Quilters reflect universal themes in show
By Carey James
Staff Writer

photo: entertainment
  Photo by Carey James, Homer News
"Twin Towers," by Samantha Cunningham, generated discussion and remembrance.  
Quilters from around the community displayed their wares last weekend, showing again the extreme diversity within this timeless artistic medium.

More than 80 quilts filled the Homer Elk's Lodge with colorful patterns ranging from historic patterns, with every stitch done by hand, to a work inspired by the events of Sept. 11.

"Twin Towers," by Samantha Cunningham inspired plenty of discussion and even a few tears of remembrance. The quilt creatively recreated the image of the burning towers in intricate detail. Beads randomly fell from the towers like glass, and black mesh billowed out of the top just as the smoke had after two hijacked jets slammed into the New York skyscrapers. Around the border of the quilt, newspaper clippings, including comic strips, taken from the days following the crash circled the towers.

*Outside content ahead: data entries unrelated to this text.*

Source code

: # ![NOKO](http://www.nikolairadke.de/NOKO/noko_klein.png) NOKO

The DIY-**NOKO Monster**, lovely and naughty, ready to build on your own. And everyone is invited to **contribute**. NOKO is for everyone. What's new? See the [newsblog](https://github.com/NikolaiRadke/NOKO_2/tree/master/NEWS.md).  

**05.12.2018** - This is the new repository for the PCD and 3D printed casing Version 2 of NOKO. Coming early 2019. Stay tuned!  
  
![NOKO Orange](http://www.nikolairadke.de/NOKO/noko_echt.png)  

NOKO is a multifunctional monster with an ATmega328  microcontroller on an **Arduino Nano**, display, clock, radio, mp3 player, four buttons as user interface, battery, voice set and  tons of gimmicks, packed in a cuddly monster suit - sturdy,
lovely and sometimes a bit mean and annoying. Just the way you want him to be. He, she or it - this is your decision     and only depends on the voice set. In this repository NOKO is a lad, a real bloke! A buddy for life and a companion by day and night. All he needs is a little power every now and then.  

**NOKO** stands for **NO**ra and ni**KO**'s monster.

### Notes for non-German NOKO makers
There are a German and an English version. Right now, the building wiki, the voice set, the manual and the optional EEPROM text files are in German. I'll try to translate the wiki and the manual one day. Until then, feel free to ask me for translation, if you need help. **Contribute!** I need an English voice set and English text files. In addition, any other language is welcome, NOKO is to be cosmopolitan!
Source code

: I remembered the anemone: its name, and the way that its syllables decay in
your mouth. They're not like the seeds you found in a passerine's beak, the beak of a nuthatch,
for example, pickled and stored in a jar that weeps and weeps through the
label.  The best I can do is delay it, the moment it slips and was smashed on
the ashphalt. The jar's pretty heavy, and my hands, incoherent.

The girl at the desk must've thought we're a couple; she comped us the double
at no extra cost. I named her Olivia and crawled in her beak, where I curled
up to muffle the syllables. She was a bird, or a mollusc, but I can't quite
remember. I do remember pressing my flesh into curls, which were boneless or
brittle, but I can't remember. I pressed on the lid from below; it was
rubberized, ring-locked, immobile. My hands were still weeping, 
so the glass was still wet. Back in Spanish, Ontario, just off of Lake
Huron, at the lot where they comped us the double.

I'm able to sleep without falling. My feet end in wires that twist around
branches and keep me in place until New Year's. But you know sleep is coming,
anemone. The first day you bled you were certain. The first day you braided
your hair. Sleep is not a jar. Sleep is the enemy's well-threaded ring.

Cunningham said the quilt was her way of dealing with strong feelings after the tragedy, especially in the days following the crash.

photo: entertainment
  Photo by Carey James, Homer News
Visitors gaze at three of the 80 intricately designed quilts exhibited in last weekend's show.  
"In the morning, my world still looked the same <> blue sky, falling leaves, snow-capped mountains. But something inside felt broken," she wrote in her artist's statement. "Distance was not a defense against this kind of tragedy."

As she worked on the quilt, it became an outlet.

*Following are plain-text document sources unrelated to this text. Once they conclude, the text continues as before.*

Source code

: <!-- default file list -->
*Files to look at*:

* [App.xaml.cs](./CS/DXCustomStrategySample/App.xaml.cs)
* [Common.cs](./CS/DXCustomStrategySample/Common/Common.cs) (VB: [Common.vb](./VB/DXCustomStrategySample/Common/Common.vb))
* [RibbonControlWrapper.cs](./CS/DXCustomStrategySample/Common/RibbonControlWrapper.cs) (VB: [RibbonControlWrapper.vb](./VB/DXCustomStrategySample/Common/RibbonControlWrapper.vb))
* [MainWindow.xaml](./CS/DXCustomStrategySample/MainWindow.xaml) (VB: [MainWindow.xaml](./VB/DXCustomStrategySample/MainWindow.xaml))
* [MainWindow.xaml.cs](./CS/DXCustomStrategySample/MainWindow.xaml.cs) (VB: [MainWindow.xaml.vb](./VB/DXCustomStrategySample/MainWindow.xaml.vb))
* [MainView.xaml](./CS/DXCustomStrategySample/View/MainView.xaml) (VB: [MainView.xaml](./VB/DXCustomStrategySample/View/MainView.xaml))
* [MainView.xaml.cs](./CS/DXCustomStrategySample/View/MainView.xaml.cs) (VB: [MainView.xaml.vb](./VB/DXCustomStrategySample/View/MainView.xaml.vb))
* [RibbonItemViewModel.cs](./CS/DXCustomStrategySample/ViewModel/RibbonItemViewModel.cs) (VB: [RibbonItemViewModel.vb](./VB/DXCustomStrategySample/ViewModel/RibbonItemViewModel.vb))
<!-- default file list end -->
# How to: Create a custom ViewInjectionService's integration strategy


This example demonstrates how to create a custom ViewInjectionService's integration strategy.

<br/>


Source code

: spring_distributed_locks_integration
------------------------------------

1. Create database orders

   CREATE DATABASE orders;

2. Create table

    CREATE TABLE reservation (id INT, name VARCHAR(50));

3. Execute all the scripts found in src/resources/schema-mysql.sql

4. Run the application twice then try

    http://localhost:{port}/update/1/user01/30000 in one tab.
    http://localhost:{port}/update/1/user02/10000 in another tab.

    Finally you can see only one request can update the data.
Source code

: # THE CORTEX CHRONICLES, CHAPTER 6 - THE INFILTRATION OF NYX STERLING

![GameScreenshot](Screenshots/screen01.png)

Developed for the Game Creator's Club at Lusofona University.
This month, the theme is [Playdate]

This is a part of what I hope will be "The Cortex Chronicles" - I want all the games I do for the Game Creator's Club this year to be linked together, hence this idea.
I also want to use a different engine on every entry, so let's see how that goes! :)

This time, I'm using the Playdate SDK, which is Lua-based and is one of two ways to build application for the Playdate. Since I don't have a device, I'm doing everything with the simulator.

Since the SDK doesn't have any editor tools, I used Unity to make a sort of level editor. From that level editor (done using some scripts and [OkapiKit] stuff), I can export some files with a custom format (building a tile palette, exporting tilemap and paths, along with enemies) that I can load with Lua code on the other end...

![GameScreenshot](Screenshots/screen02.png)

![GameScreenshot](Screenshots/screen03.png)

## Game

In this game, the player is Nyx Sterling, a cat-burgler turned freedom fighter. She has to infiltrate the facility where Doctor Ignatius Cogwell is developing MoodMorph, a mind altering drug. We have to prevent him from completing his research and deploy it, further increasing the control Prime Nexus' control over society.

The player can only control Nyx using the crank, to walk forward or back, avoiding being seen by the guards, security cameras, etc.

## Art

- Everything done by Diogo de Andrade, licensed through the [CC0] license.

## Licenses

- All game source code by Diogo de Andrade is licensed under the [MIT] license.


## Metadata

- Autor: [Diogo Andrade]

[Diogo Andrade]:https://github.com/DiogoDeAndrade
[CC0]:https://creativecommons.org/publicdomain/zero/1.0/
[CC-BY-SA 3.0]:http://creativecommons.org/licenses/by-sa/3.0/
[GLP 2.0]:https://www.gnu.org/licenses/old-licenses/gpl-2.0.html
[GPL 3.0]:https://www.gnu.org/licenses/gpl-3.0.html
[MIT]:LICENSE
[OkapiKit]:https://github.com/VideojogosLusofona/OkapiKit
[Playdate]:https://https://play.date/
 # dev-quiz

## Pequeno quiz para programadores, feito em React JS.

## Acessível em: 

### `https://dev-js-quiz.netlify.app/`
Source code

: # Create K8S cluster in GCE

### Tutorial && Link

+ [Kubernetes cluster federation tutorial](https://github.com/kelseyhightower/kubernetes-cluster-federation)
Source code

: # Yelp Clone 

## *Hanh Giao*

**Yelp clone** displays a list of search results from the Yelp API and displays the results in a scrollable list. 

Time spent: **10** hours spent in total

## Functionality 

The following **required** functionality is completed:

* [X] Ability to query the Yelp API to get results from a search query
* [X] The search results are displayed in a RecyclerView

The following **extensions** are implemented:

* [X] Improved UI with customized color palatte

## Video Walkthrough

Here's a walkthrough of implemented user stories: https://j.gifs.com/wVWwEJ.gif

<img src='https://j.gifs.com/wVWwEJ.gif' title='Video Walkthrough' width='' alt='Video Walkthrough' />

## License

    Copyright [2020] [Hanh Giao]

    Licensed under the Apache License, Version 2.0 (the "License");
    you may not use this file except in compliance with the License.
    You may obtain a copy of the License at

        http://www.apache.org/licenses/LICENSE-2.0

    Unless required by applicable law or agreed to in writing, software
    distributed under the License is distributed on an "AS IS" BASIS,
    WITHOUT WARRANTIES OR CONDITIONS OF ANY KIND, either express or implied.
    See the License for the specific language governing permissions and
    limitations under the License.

"Little by little, I hope to mend the broken part inside as the stitches go onto the fabric," she said.

Cunningham's quilt took second in the medium-size viewer's choice awards. In that category, Erin Fisher's traditional "Irish Chain," a light green and white hand-quilted work, took first, while "Toadstool Fantasy" by Ruth and Harold Gnad tied with Dana Beasley's "Jacobean Flowers" for third.

In the large quilt category, Eileen Wythe's "Triad Interlock" took first place. The quilt stood out from the show in part because of its dark color scheme featuring maroon and gold on a black background. Second place went to Marie Walli for "Starry night," while Eileen Edler took third with "Tulip Garden."

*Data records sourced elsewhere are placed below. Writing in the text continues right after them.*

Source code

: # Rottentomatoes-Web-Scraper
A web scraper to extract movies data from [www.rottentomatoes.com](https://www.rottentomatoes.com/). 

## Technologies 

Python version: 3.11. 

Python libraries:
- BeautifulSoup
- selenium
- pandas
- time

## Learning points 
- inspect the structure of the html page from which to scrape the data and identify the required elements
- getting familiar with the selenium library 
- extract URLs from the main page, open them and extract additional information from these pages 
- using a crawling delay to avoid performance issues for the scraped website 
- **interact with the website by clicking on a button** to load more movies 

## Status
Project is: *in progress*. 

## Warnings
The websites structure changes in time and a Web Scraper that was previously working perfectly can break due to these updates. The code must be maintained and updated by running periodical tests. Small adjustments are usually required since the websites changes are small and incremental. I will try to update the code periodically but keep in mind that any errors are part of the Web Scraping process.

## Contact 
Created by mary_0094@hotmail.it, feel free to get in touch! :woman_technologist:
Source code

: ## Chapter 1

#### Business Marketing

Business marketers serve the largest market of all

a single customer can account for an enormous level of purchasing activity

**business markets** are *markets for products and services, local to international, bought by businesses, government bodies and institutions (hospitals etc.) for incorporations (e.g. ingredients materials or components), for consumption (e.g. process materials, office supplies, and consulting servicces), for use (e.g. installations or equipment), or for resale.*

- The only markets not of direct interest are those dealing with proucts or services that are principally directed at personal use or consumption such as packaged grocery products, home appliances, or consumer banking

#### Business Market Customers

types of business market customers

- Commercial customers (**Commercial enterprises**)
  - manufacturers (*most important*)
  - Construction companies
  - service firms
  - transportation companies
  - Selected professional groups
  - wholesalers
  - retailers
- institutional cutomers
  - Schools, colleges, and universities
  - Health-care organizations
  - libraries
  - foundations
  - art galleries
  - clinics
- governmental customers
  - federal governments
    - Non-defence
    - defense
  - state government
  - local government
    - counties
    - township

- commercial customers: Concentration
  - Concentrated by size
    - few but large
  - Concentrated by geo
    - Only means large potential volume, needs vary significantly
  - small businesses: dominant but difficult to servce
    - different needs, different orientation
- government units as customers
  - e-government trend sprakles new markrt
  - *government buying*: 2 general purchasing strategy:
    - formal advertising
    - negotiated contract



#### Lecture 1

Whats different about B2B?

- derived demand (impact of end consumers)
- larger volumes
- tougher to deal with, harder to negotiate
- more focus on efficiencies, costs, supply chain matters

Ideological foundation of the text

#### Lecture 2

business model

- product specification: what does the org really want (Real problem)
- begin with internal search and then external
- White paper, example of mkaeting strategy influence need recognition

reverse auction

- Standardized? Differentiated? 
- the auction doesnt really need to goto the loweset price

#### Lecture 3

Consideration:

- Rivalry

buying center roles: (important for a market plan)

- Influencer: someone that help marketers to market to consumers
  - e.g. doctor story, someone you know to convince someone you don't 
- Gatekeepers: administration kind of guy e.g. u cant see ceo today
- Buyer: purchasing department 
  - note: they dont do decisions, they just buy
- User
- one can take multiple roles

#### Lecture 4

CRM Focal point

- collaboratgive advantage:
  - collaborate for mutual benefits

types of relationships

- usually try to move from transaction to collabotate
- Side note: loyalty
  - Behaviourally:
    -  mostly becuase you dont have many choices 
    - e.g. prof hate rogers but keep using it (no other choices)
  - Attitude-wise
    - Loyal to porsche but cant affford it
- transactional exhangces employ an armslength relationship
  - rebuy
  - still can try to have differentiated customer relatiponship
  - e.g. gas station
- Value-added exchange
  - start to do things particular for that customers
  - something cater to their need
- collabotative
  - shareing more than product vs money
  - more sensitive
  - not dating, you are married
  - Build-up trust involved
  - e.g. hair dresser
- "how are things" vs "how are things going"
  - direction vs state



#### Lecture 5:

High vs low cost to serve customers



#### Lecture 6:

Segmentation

In the small-quilts category, Beth Schroer's intricately detailed hand quilting took first place, while Abby Fuller's "Attic Windows with Leaves and Spider Webs," took second. A quilt by "Lady Jane" of flowers in a vase took third.

One of the event organizers said the show mirrors the diversity of Homer's quilters, and this year's show featured more hand-quilted works than in previous years, both those made recently and those handed down from the past.

"Quilting has become more popular over the years," Adair said. "All the quilts are beautiful. It seems like they get more wonderful every year."

All of this year's winners are reminded that there are gifts waiting for them at Seams To Be Fabric Shop on Ocean Drive.